Pacific Northwest repositioning cruise. Docked in Seattle, Washington

Repositioning cruises differ from regular itineraries because they sail from one port and end in another. Itineraries range from three-day mini cruises to world cruises of more than 150 days. If cruising on a budget, repositioning sailings generally offer the best cruise deals.

These one-way Itineraries come with “Black Friday” pricing, unique itineraries, lazy sea days, and unusual ports of call. They are very different from your traditional cruises, which usually leave and arrive back at the same port.

Learning about repositioning cruising and its advantages and disadvantages will determine if this type of vacation is right for you.

What Is A Repositioning Cruise?

Cruise itineraries typically chase the warm weather. After all, no one leaves their home under a few feet of snow to vacation in a place with just the same cold weather.

If you live in a location with seasons, most people (like myself) want to escape the reality of winter for a warmer climate.

Destinations like the Caribbean and the Mediterranean have great weather year-round. Consequently, most cruise ships have a homeport in Florida or the Caribbean and offer year-round itineraries.

However, some places (like Alaska and the Baltics) have short cruise seasons due to weather changes.

As a result, cruise ships must reposition from one area in the world to another.
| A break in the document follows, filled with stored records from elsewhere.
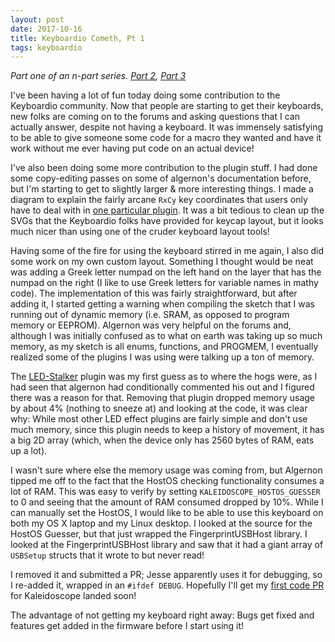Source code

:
 ```yaml
---
layout: post
date: 2017-10-16
title: Keyboardio Cometh, Pt 1
tags: keyboardio
---
```


*Part one of an n-part series. [Part 2](/2017/10/18/keyboardio_pt2.html), [Part 3](/2017/10/19/keyboardio_pt3.html)*

I've been having a lot of fun today doing some contribution to the Keyboardio community.
Now that people are starting to get their keyboards, new folks are coming on to the forums and asking questions that I can actually answer, despite not having a keyboard.
It was immensely satisfying to be able to give someone some code for a macro they wanted and have it work without me ever having put code on an actual device!

I've also been doing some more contribution to the plugin stuff.
I had done some copy-editing passes on some of algernon's documentation before, but I'm starting to get to slightly larger & more interesting things.
I made a diagram to explain the fairly arcane `RxCy` key coordinates that users only have to deal with in [one particular plugin][magiccombo].
It was a bit tedious to clean up the SVGs that the Keyboardio folks have provided for keycap layout, but it looks much nicer than using one of the cruder keyboard layout tools!

Having some of the fire for using the keyboard stirred in me again, I also did some work on my own custom layout.
Something I thought would be neat was adding a Greek letter numpad on the left hand on the layer that has the numpad on the right (I like to use Greek letters for variable names in mathy code).
The implementation of this was fairly straightforward, but after adding it, I started getting a warning when compiling the sketch that I was running out of dynamic memory (i.e. SRAM, as opposed to program memory or EEPROM).
Algernon was very helpful on the forums and, although I was initially confused as to what on earth was taking up so much memory, as my sketch is all enums, functions, and PROGMEM, I eventually realized some of the plugins I was using were talking up a ton of memory.

The [LED-Stalker][stalker] plugin was my first guess as to where the hogs were, as I had seen that algernon had conditionally commented his out and I figured there was a reason for that.
Removing that plugin dropped memory usage by about 4% (nothing to sneeze at) and looking at the code, it was clear why:
While most other LED effect plugins are fairly simple and don't use much memory, since this plugin needs to keep a history of movement, it has a big 2D array (which, when the device only has 2560 bytes of RAM, eats up a lot).

I wasn't sure where else the memory usage was coming from, but Algernon tipped me off to the fact that the HostOS checking functionality consumes a lot of RAM.
This was easy to verify by setting `KALEIDOSCOPE_HOSTOS_GUESSER` to 0 and seeing that the amount of RAM consumed dropped by 10%.
While I can manually set the HostOS, I would like to be able to use this keyboard on both my OS X laptop and my Linux desktop.
I looked at the source for the HostOS Guesser, but that just wrapped the FingerprintUSBHost library.
I looked at the FingerprintUSBHost library and saw that it had a giant array of `USBSetup` structs that it wrote to but never read!

I removed it and submitted a PR; Jesse apparently uses it for debugging, so I re-added it, wrapped in an `#ifdef DEBUG`.
Hopefully I'll get my [first code PR][hostos_pr] for Kaleidoscope landed soon!

The advantage of not getting my keyboard right away:
Bugs get fixed and features get added in the firmware before I start using it!

  [stalker]: https://github.com/keyboardio/Kaleidoscope-LED-Stalker
  [magiccombo]: https://github.com/keyboardio/Kaleidoscope-MagicCombo
  [hostos_pr]: https://github.com/keyboardio/FingerprintUSBHost/pull/4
So simply put, a repositioning cruise has a different debarkation port than its embarkation port.

So, if you’re looking for a cheap time to cruise, consider booking a repositioning cruise.

Spring And Summer Repositioning Cruises

While some cruise ships keep the same homeport year after year, others move several times a year. These repositioning cruises typically happen in the spring and fall due to the seasons changing.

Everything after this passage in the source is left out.